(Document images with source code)
Start of Block

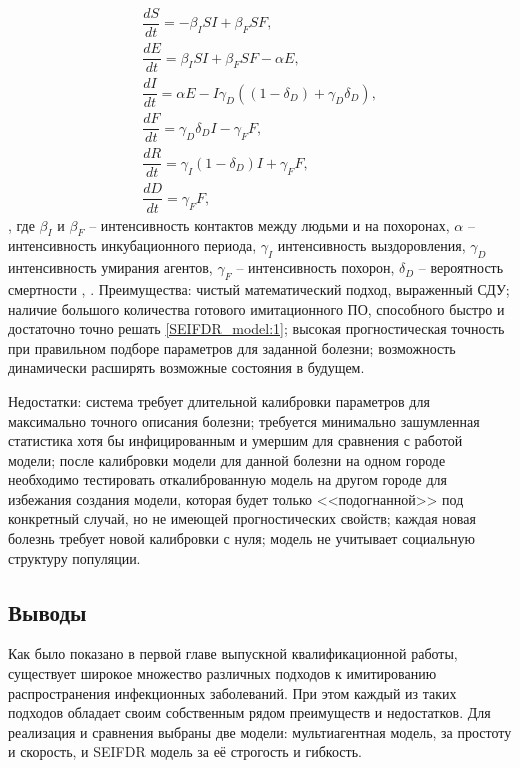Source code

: \begin{gather} 
\nonumber	\dfrac{dS}{dt} = -\beta_I S I + \beta_F S F, \\
\nonumber	\dfrac{dE}{dt} = \beta_I S I + \beta_F S F - \alpha E, \\
	\dfrac{dI}{dt} = \alpha E - I \gamma_D ( (1 - \delta_D) + \gamma_D \delta_D), \label{SEIFDR_model:1} \\
\nonumber	\dfrac{dF}{dt} = \gamma_D \delta_D I - \gamma_F F, \\
\nonumber	\dfrac{dR}{dt} = \gamma_I(1-\delta_D) I + \gamma_F F, \\
\nonumber 	\dfrac{dD}{dt} = \gamma_F F,
\end{gather}
,  где $\beta_I$ и $\beta_F$ -- интенсивность контактов между людьми и на похоронах, $\alpha$ --  интенсивность инкубационного периода, $\gamma_I$ интенсивность выздоровления, $\gamma_D$  интенсивность умирания агентов, $\gamma_F$ --   интенсивность похорон, $\delta_D$ -- вероятность смертности 
\cite{Plos_Outbreak:1}, \cite{Plos_Outbreak:2}. 
Преимущества: чистый математический подход, выраженный СДУ; наличие большого количества готового имитационного ПО, способного быстро и достаточно точно решать \eqref{SEIFDR_model:1}; высокая прогностическая точность при правильном подборе параметров для заданной болезни; возможность динамически расширять возможные состояния в будущем.

Недостатки: система требует длительной калибровки параметров для максимально точного описания болезни; требуется минимально зашумленная статистика хотя бы инфицированным и умершим для сравнения с работой модели; после калибровки модели для данной болезни на одном городе необходимо тестировать откалиброванную модель на другом городе для избежания создания модели, которая будет только <<подогнанной>> под конкретный случай, но не имеющей прогностических свойств; каждая новая болезнь требует новой калибровки с нуля; модель не учитывает социальную структуру популяции.

\subsection{Выводы}
Как было показано в первой главе выпускной квалификационной работы, существует широкое множество различных подходов к имитированию распространения инфекционных заболеваний. При этом каждый из таких подходов обладает своим собственным рядом преимуществ и недостатков. Для реализация и сравнения выбраны две модели: мультиагентная модель, за простоту и скорость, и SEIFDR модель за её строгость и гибкость.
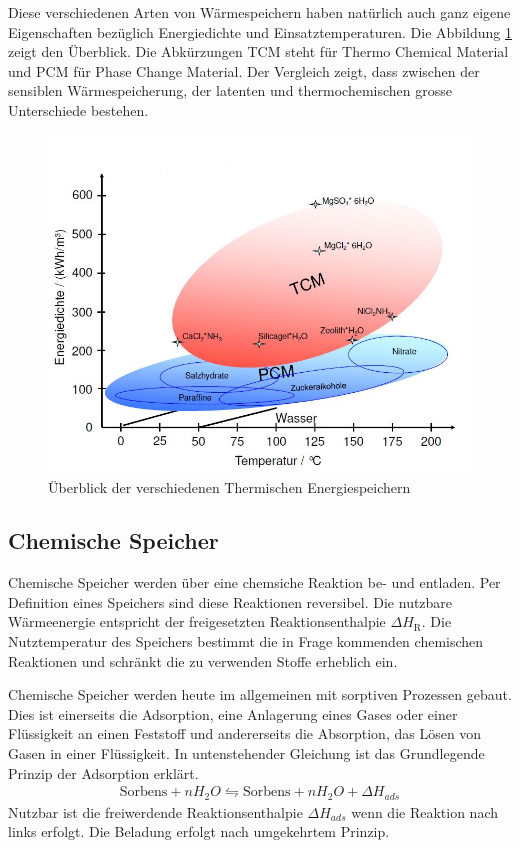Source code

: \documentclass[11pt,a4paper]{scrartcl}
\begin{document}
Diese verschiedenen Arten von Wärmespeichern haben natürlich auch ganz eigene
Eigenschaften bezüglich Energiedichte und Einsatztemperaturen. Die Abbildung
\ref{fig:temperaturenergiedichte} zeigt den Überblick. Die Abkürzungen TCM steht
für Thermo Chemical Material und PCM für Phase Change Material. Der
Vergleich zeigt, dass zwischen der sensiblen Wärmespeicherung, der latenten
und thermochemischen grosse Unterschiede bestehen.

\begin{figure}[h]
\begin{center}
\includegraphics[scale=0.5]{images/temperaturenergiedichte.jpg}
\caption{Überblick der verschiedenen Thermischen Energiespeichern \cite{zaebayern}}
\label{fig:temperaturenergiedichte}
\end{center}
\end{figure}

\subsection{Chemische Speicher}
Chemische Speicher werden über eine chemsiche Reaktion be- und entladen. Per
Definition eines Speichers sind diese Reaktionen reversibel. Die nutzbare
Wärmeenergie entspricht der freigesetzten Reaktionsenthalpie $\Delta
H_{\mathrm{R}}$. Die Nutztemperatur des Speichers bestimmt die in Frage
kommenden chemischen Reaktionen und schränkt die zu verwenden Stoffe erheblich
ein.

Chemische Speicher werden heute im allgemeinen mit sorptiven Prozessen gebaut.
Dies ist einerseits die Adsorption, eine Anlagerung eines Gases oder einer
Flüssigkeit an einen Feststoff und andererseits die Absorption, das Lösen von
Gasen in einer Flüssigkeit. In untenstehender Gleichung ist das Grundlegende
Prinzip der Adsorption erklärt.
\begin{align}
\text{Sorbens}+nH_2O\leftrightharpoons \text{Sorbens}+nH_2O+\Delta H_{ads}
\end{align}
Nutzbar ist die freiwerdende Reaktionsenthalpie $\Delta H_{ads}$ wenn die
Reaktion nach links erfolgt. Die Beladung erfolgt nach umgekehrtem Prinzip.  
\cite{Wesselak}
\end{document}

End of Block

## ACTIVITY
Show each line of the records above containing "begin".

## ANSWER AREA
: \begin{gather} 
\begin{document}
\begin{figure}[h]
\begin{center}
\begin{align}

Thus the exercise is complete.